Por isso, caiu e morreu afogada.

A responsabilidade do adornamento e do falecimento da vítima cabe aos réus, solidariamente; ao primeiro por permitir a permanência e o uso da referida embarcação naquele local, sem condições de segurança e ao segundo por permitir aos seus hóspedes (qualidade que a vítima tinha) o uso da referida embarcação, no âmbito das “facilidades” disponíveis, que anunciava no site publicitário da sua propriedade, designadamente, canoagem e similares, na praia privativa da barragem, que explorava em regime de concessão.


Pediram, em conformidade, a condenação dos réus a pagarem-lhes:

€ 85.382,99 a título de dano morte e de lucros cessantes;

A ele, primeiro autor, € 20.000,00 a título de danos não patrimoniais;

A cada um dos filhos € 30.000,00, tudo no valor global de € 195.382,99;

Juros legais desde citação sobre este montante.



2 . Contestaram os réus.


O 1.º sustentou, em resumo, que:


A gaivota, sendo sua propriedade, foi utilizada pela ora falecida abusivamente, uma vez que se encontrava fora de água, a cerca de 40 metros da borda, voltada e assente sobre barrotes de madeira e presa por um cabo a um barrote vertical, sendo de uso privado e reservado a ele, réu, e à sua família;

O que seria inteligível a qualquer pessoa dotada de senso comum, sendo a rolha de cortiça meio suficiente para permitir a navegação em segurança desde que não fosse retirada, o que só pode ser feito por ação do homem;

Ele próprio, no dia anterior, tendo encontrado a gaivota junto à água, colocou-a nas condições referidas, não sendo fácil o trajeto até à água, sobre o cascalho, exigindo mais do que uma pessoa para a pôr na água sem a arrastar e danificar;

Sendo totalmente alheio às condições das férias oferecidas pelo 2º Réu, sabe que apenas fora permitido ao grupo da ora falecida o uso de um barco a remos que se encontrava na praia equipado com coletes salva-vidas;

Ao usar a gaivota sem autorização, e sem equipar as crianças com os coletes, a seguir ao pequeno-almoço e a uma hora de calor intenso, a ora falecida assumiu, voluntaria e conscientemente, um risco da sua exclusiva responsabilidade;

O buraco do lado esquerdo da gaivota só poderia ter sido aberto intencionalmente pela ora falecida, que, aliás, sendo pintora, era uma mulher estranha, de quem um crítico de arte refere que deixou obra estranha e forte, com séries realizadas em “morgues”.

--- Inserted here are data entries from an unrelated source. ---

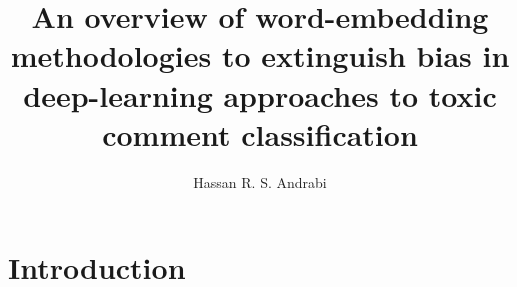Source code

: \documentclass{article}
\title{An overview of word-embedding methodologies to extinguish bias in deep-learning approaches to toxic comment classification}
\author{Hassan R. S. Andrabi}
\date{}
\begin{document}
\maketitle
\thispagestyle{empty}

\begin{abstract}

\end{abstract}

\section{Introduction}\label{sec:introduction}

\end{document}

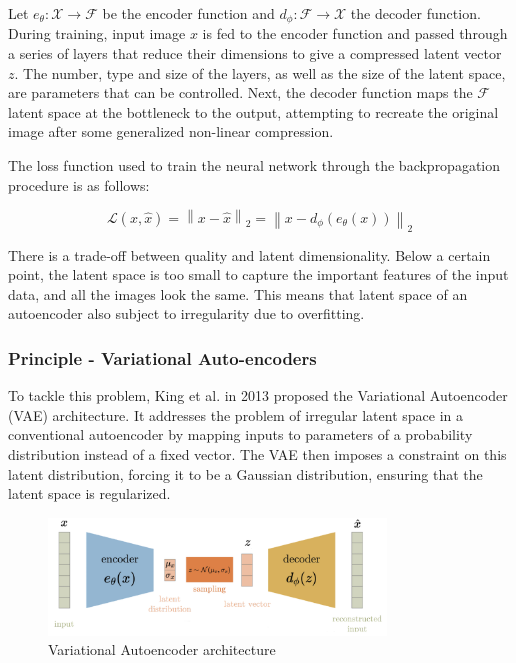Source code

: \documentclass{article}
\begin{document}
Let $e_{\theta}:\mathcal{X}\to \mathcal{F}$ be the encoder function and $d_{\phi}:\mathcal{F}\to \mathcal{X}$ the decoder function. 
During training, input image $x$ is fed to the encoder function and passed through a series of layers that reduce their dimensions to give a compressed latent vector $z$. 
The number, type and size of the layers, as well as the size of the latent space, are parameters that can be controlled. 
Next, the decoder function maps the $\mathcal{F}$ latent space at the bottleneck to the output, attempting to recreate the original image after some generalized non-linear compression. 

The loss function used to train the neural network through the backpropagation procedure is as follows: 

\[\mathcal{L}(x,\hat{x})=\left\| x-\hat{x}\right\|_{2}=\left\| x-d_{\phi}(e_{\theta}(x)) \right\|_{2}\]

There is a trade-off between quality and latent dimensionality. Below a certain point, the latent space is too small to capture the important features of the input data, and all the images look the same.
This means that latent space of an autoencoder also subject to irregularity due to overfitting. 

\subsubsection*{Principle - Variational Auto-encoders}
To tackle this problem, King et al. in 2013 proposed the Variational Autoencoder (VAE) architecture. It addresses the problem of irregular latent space in a conventional autoencoder by mapping inputs to parameters of a probability distribution instead of a fixed vector.
The VAE then imposes a constraint on this latent distribution, forcing it to be a Gaussian distribution, ensuring that the latent space is regularized.

\begin{figure}[H]
    \centering
    \includegraphics[width=0.8\textwidth]{images/vae.png}
    \caption{Variational Autoencoder architecture}
\end{figure}
\end{document}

O 2º réu, por sua vez, invocou, em síntese:


Sendo sua a residência em questão, a responsabilidade do anúncio e das informações publicadas no site referido pelos Autores era do mediador imobiliário, que não sua;

À chegada do grupo integrado pela ora falecida, ele próprio os informou de que, caso quisessem entrar na água, fosse para nadar, fosse para qualquer outra atividade, o fariam por sua exclusiva conta e risco;

Existindo avisos com essa advertência, escritos em língua inglesa e alemã, colocados pela casa, tendo-os informado de que para poderem usufruir mais plenamente da barragem poderiam usar um barco a remos de cor amarela, sua propriedade, que estava devidamente equipado, com boia de salvação e dois coletes salva-vidas para adultos e outros dois para crianças, sem os quais não deveriam utilizá-lo;

A praia em questão não é do uso nem acesso privativo da sua residência, sendo frequentada por outros moradores de casas nas margens da barragem, e por quem mais o entenda, designadamente, pelo 1º Réu, dono da gaivota em questão, que não reside ali, não lhe cabendo qualquer dever de vigilância sobre os perigos da praia da barragem onde estava depositada a gaivota, que está sob o domínio público hídrico, nos termos do DL 468/71 de 5/11, e da qual não é concessionário, sendo o arrendamento da sua residência celebrado sob o regime de “self catering”, no âmbito do qual o proprietário da casa se limita a proporcionar o gozo da mesma, não podendo ser responsabilizado pelo uso da mesma;

Não lhe pertencendo a gaivota, nem sendo o autor da troca dos tampões originais pelas rolhas de cortiça, não procede a morte da vítima de culpa sua, pois que, ao utilizar uma gaivota que estava na praia com duas crianças de quatro e seis anos de idade, das quais apenas uma aprendera a nadar há muito pouco tempo, e a outra não sabia, de todo, apenas uma das crianças levando colete de salvação;

Foi a vítima que optou por não utilizar todos os meios ao seu dispor para garantir a sua segurança e das crianças que a acompanhavam, pelo que, a morte da referida senhora ocorreu por culpa exclusiva dela, não podendo ele ser responsabilizado pela produção do evento;

A senhora em questão era uma pintora de renome, reconhecidamente fascinada com a morte, conforme é retratada após o seu falecimento por um admirador em livro que publicou sobre a personalidade e obra da falecida, onde são reproduzidos quadros da sua autoria quase todos de uma morbidez total e impressionante.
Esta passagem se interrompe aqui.